Sports Direct has begun to negotiate with landlords over rent cuts at Jack Wills stores, which could see some branches marked for closure by the end of this week.
Mike Ashley’s company is seeking to slash rents at poor performing branches after acquiring the retailer earlier this week.
Stores will be shuttered if a new deal is not reached.
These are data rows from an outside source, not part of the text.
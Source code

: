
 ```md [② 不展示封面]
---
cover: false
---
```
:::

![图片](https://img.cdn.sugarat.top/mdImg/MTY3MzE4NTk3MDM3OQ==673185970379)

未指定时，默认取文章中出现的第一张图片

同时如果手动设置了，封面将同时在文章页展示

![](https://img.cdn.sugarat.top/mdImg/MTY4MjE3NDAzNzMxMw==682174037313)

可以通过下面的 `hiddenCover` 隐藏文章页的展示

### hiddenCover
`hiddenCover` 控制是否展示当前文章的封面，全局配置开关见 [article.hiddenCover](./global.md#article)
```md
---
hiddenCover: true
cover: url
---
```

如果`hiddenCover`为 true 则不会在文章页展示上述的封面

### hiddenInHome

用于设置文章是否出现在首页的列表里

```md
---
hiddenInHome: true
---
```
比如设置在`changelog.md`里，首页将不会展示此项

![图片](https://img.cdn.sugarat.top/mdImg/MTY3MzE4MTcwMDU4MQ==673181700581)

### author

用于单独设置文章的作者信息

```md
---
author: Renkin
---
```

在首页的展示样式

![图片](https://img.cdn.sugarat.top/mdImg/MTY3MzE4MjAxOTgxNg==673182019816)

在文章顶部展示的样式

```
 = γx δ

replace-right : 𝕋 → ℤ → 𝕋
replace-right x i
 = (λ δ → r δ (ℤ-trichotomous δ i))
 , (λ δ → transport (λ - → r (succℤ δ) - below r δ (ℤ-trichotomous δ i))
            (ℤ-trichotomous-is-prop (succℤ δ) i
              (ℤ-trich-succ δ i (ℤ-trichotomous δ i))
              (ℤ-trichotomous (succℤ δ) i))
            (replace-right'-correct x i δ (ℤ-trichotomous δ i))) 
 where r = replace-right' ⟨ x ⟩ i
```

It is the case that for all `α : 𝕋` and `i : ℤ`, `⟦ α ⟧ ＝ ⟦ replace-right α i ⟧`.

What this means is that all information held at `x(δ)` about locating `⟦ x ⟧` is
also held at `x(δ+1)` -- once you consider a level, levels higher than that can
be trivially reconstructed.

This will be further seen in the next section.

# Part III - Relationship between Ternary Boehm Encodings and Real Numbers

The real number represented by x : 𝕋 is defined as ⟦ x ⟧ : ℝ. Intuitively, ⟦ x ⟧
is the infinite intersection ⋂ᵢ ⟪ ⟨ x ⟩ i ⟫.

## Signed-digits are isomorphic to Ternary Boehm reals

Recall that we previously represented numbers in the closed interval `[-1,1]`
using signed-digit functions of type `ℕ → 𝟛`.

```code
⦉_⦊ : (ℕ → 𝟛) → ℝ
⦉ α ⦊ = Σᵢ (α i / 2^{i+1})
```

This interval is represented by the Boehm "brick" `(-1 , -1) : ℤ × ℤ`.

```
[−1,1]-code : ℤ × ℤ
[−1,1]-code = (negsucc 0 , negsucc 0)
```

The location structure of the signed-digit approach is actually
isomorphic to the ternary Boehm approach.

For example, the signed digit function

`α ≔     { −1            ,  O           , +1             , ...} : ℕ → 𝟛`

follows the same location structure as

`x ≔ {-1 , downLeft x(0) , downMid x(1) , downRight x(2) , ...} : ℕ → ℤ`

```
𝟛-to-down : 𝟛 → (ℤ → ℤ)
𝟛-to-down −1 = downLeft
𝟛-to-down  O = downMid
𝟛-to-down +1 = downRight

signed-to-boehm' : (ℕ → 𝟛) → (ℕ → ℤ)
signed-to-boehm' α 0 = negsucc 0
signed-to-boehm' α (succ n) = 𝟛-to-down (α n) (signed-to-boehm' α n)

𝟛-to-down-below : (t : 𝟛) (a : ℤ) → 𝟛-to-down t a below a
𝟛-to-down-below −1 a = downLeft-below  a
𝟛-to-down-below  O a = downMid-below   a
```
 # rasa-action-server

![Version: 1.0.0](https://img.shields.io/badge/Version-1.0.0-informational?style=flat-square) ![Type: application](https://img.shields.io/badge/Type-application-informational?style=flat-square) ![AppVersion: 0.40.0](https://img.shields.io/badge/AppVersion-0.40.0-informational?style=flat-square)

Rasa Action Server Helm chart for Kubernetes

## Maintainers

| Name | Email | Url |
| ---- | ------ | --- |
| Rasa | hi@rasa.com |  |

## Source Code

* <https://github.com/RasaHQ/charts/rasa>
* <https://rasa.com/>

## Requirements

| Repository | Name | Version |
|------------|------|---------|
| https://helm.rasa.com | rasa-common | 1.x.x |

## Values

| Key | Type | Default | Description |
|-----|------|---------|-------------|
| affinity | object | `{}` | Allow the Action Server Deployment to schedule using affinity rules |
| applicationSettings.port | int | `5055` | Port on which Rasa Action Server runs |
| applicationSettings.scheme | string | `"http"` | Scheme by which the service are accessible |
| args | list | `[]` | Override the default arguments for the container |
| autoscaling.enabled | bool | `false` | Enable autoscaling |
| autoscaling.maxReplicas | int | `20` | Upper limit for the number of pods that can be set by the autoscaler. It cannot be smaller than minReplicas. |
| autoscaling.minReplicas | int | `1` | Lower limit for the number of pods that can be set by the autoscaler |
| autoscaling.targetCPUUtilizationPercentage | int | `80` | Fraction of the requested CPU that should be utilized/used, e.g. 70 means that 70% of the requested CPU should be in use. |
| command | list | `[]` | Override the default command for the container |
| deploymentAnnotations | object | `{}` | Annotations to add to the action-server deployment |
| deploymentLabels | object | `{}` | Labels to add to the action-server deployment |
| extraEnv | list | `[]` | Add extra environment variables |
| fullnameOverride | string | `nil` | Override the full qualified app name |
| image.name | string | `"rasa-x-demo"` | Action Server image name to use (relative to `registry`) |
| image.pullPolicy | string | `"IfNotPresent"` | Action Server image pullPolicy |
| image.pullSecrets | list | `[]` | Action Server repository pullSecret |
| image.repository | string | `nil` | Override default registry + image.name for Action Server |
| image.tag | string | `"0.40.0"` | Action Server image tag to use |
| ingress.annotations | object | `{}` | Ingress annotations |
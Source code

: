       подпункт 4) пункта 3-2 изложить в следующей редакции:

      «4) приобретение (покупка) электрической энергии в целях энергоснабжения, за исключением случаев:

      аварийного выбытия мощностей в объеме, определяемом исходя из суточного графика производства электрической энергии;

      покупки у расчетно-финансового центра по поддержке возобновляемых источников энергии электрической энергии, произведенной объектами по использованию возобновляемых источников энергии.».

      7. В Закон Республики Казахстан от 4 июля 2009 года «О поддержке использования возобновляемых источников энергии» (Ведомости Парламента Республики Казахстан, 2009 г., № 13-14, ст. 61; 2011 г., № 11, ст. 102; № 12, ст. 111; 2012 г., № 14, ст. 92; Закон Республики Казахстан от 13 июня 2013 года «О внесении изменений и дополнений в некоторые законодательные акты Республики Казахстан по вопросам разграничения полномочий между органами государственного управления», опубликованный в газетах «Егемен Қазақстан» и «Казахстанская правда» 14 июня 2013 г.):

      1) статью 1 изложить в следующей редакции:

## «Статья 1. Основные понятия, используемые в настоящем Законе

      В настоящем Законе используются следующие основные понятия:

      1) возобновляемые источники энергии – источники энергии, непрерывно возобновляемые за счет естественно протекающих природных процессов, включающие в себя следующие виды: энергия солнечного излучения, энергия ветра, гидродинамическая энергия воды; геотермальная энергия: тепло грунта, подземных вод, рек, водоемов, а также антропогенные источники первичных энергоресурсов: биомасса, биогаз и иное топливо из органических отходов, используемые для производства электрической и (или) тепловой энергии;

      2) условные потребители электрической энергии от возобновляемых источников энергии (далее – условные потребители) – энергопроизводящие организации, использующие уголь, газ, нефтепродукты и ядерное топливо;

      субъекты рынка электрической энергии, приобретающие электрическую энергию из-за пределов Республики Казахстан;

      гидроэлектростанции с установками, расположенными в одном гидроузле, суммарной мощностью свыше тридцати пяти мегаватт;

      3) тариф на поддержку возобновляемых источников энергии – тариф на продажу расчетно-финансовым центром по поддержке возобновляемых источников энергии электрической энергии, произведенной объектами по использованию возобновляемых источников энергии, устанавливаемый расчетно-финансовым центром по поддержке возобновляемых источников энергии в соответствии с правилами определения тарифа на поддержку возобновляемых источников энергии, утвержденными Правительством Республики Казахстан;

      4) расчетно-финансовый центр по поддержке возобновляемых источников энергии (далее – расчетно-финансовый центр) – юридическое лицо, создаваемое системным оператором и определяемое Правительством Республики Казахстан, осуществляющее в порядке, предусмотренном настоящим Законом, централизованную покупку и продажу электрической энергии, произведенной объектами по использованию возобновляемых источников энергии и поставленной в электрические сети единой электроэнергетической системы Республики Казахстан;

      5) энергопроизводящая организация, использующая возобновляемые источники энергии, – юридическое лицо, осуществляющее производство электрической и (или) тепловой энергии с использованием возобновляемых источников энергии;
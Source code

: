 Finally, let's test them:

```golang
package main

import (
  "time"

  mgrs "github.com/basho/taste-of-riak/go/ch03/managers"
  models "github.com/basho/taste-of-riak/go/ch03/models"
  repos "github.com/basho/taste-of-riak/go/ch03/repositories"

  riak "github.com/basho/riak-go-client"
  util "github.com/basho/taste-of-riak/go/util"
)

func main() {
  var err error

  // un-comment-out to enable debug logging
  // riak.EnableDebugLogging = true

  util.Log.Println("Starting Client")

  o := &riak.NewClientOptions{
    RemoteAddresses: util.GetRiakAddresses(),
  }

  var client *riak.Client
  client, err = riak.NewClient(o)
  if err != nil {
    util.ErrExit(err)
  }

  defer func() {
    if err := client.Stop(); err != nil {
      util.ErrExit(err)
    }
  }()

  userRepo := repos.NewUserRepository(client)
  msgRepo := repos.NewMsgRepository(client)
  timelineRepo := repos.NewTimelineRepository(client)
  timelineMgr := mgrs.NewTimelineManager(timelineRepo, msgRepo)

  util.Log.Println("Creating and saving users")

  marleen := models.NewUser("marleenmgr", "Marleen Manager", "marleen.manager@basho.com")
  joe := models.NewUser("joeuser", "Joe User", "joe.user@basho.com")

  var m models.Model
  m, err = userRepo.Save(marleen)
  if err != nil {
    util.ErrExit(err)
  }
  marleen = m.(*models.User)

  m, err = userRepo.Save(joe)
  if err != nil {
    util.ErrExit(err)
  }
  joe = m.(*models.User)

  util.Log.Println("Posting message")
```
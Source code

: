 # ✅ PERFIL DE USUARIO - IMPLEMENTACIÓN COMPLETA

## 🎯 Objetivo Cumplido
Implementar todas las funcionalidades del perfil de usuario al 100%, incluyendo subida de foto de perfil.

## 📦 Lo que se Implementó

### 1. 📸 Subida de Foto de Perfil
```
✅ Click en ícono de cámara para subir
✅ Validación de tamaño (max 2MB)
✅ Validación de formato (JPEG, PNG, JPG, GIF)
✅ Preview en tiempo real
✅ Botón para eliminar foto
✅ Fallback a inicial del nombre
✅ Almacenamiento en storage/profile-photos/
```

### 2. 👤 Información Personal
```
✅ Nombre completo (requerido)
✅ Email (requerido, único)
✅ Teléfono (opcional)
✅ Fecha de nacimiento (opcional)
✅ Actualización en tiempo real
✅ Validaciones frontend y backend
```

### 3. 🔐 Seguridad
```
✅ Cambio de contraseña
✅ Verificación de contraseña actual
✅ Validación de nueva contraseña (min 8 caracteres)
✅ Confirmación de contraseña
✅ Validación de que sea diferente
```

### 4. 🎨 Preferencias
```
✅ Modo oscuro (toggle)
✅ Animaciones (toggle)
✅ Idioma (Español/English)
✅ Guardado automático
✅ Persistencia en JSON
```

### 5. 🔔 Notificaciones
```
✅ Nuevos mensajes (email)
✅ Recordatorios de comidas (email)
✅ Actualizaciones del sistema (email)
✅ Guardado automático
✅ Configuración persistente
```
City A.M. understands the first round of negotiations could be completed by the end of this week.
Real estate services firm CBRE is advising Sports Direct on the Jack Wills property portfolio.
James Keany, CBRE head of national agency, said: “We continue to advise on property related matters across the Sports Direct portfolio and are pleased to have been appointed on this latest property mandate for Jack Wills, which is one of Britain’s most recognised fashion brands.”
Michael Murray, Sports Direct head of elevation and Ashley’s future son-in-law, yesterday said the company was aiming to cut “extortionate” rents.
“For the foreseeable future we will try and keep as many stores as possible, but the business has historically chased retail direct-to-consumer sales and has over-extended itself into multiple locations paying extortionate rents,” he told Sky News.
Read more: Sports Direct closes in on Jack Wills deal
Last year the retail tycoon blamed “greedy” landlords for the closure of three House of Fraser branches after he bought the struggling department store out of administration.
“Based on past experience, like House of Fraser, he has entered into very fractious relationships with landlords, saying ‘if you don’t reduce the rents we will look to close in your mall,” said Harper Dennis Hobbs head of retail consultancy Jonathon De Mello.
In Sports Direct’s latest full-year results the company described the problems at House of Fraser as “terminal”.